[Dataset items]
○ ○ ○ ○

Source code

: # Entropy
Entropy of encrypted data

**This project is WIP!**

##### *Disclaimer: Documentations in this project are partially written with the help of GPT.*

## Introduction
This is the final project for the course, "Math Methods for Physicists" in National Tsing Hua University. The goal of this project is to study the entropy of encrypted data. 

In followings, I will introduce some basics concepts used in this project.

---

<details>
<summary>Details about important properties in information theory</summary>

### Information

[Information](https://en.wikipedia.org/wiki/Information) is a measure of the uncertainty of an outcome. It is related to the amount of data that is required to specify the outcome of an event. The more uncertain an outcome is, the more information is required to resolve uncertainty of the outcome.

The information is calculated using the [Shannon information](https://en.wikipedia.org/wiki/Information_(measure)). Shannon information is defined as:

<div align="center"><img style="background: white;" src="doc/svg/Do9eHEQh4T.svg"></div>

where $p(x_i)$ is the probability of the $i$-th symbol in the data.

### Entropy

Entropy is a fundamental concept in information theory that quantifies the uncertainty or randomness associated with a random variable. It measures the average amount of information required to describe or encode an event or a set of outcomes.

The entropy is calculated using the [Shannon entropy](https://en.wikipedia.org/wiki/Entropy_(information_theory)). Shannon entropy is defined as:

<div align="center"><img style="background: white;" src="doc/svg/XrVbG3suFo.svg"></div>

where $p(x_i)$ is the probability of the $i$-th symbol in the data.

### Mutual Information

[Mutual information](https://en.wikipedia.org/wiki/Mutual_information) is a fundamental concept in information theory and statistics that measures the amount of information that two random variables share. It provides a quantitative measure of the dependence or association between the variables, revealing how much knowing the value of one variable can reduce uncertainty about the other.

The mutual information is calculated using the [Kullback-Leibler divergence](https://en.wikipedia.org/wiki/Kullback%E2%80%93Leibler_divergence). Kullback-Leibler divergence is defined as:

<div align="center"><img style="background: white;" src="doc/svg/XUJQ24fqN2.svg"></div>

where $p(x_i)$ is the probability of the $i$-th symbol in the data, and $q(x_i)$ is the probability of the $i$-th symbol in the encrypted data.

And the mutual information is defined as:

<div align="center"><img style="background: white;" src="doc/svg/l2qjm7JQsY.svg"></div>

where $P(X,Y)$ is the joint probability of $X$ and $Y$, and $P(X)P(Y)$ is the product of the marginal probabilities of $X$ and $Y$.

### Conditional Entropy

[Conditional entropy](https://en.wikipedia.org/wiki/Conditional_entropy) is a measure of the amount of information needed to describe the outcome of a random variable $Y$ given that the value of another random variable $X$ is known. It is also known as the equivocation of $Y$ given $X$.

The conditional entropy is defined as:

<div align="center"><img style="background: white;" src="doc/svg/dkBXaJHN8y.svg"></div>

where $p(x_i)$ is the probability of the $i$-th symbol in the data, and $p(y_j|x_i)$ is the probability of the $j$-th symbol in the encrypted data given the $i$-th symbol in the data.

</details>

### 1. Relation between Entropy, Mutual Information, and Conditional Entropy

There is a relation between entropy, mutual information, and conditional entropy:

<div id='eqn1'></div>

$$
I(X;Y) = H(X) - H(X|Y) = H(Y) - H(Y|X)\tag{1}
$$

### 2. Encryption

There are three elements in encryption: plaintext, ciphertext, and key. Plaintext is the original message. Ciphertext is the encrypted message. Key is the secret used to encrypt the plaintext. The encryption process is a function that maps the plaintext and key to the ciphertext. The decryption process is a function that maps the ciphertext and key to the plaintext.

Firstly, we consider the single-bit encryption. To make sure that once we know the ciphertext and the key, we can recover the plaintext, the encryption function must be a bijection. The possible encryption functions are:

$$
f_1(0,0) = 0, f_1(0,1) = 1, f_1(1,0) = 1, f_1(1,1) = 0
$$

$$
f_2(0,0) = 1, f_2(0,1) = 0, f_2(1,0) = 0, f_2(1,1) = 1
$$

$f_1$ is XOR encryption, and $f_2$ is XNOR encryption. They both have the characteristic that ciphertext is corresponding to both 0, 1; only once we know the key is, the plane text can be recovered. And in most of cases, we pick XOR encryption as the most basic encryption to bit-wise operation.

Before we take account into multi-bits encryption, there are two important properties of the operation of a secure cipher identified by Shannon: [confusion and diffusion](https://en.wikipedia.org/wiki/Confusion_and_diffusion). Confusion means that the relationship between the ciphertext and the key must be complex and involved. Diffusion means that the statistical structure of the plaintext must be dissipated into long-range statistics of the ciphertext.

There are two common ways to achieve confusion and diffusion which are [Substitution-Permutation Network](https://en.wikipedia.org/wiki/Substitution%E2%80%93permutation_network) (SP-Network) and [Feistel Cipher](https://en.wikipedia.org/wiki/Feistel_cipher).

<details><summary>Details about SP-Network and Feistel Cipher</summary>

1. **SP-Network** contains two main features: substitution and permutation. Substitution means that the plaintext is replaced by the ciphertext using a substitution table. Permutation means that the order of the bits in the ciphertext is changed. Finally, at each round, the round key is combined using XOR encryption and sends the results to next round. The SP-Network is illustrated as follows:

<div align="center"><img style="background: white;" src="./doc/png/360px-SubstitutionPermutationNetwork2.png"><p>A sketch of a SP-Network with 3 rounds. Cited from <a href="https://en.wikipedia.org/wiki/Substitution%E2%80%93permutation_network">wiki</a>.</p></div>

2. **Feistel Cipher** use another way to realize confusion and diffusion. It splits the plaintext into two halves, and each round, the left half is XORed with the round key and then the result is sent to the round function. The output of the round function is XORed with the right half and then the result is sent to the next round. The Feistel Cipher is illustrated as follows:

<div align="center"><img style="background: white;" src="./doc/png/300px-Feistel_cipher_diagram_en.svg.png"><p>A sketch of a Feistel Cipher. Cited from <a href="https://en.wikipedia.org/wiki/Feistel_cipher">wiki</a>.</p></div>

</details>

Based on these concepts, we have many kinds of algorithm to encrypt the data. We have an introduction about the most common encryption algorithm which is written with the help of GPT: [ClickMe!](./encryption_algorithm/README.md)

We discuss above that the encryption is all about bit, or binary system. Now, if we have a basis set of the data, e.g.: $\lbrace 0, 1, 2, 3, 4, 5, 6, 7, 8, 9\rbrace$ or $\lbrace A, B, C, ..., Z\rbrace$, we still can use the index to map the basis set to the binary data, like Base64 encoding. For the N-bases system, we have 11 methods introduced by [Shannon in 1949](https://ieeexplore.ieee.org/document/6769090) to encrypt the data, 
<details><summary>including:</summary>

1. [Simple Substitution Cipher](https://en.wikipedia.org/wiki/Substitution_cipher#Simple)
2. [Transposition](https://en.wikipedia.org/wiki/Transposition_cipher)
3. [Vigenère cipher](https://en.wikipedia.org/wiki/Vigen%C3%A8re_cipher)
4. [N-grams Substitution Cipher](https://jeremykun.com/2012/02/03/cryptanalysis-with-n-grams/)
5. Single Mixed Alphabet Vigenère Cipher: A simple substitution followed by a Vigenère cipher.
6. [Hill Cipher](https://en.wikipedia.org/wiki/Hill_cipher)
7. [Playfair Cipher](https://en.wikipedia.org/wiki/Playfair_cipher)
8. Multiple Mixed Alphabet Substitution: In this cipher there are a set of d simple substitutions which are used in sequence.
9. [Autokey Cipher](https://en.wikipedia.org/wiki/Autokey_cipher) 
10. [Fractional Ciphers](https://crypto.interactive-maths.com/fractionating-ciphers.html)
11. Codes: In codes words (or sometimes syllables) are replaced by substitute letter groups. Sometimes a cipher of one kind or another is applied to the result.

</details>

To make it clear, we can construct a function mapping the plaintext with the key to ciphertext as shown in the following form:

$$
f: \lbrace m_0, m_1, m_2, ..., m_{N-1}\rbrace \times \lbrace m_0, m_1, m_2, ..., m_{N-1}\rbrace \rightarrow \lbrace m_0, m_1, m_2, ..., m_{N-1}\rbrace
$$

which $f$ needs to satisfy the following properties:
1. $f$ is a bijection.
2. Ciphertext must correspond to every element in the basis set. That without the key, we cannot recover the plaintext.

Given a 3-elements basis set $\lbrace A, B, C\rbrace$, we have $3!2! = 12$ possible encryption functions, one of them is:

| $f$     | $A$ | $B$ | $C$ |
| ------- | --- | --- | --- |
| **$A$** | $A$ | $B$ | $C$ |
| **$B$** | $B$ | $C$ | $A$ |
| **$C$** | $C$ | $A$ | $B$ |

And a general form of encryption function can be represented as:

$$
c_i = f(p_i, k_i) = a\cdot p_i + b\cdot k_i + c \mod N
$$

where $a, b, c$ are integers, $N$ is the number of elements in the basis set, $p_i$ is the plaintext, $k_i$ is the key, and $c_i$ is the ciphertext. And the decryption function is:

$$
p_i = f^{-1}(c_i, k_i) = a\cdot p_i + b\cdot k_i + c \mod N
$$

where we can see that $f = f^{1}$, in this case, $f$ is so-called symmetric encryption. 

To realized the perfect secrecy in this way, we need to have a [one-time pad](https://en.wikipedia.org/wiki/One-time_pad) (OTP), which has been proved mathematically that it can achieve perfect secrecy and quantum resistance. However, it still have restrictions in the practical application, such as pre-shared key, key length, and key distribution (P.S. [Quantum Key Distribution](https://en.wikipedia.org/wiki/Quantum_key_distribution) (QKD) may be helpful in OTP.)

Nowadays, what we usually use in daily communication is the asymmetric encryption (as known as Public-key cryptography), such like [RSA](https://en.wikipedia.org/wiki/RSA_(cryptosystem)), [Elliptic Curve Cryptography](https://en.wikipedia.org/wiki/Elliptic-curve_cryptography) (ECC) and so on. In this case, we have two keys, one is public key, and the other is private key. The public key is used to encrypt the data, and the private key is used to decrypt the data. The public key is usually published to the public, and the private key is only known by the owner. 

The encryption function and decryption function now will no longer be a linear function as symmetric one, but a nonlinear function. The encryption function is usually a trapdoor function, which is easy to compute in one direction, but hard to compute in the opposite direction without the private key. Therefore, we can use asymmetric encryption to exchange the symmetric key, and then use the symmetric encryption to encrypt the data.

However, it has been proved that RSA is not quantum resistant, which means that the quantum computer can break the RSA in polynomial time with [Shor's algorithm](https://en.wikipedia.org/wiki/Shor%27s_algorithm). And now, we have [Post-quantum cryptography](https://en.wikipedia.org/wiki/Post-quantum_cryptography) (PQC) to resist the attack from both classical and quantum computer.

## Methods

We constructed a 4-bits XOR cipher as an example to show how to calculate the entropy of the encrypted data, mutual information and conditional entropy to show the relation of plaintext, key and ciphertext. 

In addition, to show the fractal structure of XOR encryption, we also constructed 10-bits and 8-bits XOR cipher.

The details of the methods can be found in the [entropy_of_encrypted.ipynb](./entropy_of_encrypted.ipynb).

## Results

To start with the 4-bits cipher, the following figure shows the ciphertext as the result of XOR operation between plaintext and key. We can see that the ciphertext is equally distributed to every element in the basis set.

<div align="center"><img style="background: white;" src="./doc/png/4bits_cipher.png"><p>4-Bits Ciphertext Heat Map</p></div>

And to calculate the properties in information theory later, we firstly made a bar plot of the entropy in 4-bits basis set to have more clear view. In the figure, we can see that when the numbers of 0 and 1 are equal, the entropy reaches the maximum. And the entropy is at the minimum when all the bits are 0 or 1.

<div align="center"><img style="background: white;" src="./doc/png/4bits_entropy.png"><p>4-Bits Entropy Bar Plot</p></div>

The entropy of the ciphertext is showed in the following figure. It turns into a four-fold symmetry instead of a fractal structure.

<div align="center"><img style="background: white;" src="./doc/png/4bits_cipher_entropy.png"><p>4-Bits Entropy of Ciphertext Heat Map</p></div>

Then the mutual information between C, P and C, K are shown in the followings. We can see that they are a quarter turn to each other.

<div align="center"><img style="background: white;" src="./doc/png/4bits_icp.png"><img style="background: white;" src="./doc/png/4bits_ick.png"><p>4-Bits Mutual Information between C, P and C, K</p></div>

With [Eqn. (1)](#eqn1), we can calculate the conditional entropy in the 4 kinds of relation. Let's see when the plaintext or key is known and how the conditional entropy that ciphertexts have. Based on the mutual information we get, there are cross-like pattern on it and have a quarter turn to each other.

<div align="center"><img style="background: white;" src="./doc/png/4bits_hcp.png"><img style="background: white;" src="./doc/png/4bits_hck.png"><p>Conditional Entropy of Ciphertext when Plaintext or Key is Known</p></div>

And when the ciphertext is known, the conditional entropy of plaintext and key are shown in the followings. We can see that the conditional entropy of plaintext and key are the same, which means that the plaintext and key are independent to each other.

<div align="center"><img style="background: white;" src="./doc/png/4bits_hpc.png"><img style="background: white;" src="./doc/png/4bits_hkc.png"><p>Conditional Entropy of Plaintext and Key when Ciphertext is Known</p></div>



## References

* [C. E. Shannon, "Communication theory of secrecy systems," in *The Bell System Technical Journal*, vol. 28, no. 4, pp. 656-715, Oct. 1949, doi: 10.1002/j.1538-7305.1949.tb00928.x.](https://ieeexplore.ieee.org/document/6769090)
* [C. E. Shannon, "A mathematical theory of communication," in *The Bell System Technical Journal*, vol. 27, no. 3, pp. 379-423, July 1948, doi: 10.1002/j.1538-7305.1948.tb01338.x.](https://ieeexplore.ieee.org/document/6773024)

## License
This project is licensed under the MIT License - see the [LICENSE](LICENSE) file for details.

○ ○ ○ ○

- Required work
Lines after the one containing "### Entropy" are not wanted; repeat exactly each line above from the first up to and including it.

- Result of this exercise
Source code

: # Entropy
Entropy of encrypted data

**This project is WIP!**

##### *Disclaimer: Documentations in this project are partially written with the help of GPT.*

## Introduction
This is the final project for the course, "Math Methods for Physicists" in National Tsing Hua University. The goal of this project is to study the entropy of encrypted data. 

In followings, I will introduce some basics concepts used in this project.

---

<details>
<summary>Details about important properties in information theory</summary>

### Information

[Information](https://en.wikipedia.org/wiki/Information) is a measure of the uncertainty of an outcome. It is related to the amount of data that is required to specify the outcome of an event. The more uncertain an outcome is, the more information is required to resolve uncertainty of the outcome.

The information is calculated using the [Shannon information](https://en.wikipedia.org/wiki/Information_(measure)). Shannon information is defined as:

<div align="center"><img style="background: white;" src="doc/svg/Do9eHEQh4T.svg"></div>

where $p(x_i)$ is the probability of the $i$-th symbol in the data.

### Entropy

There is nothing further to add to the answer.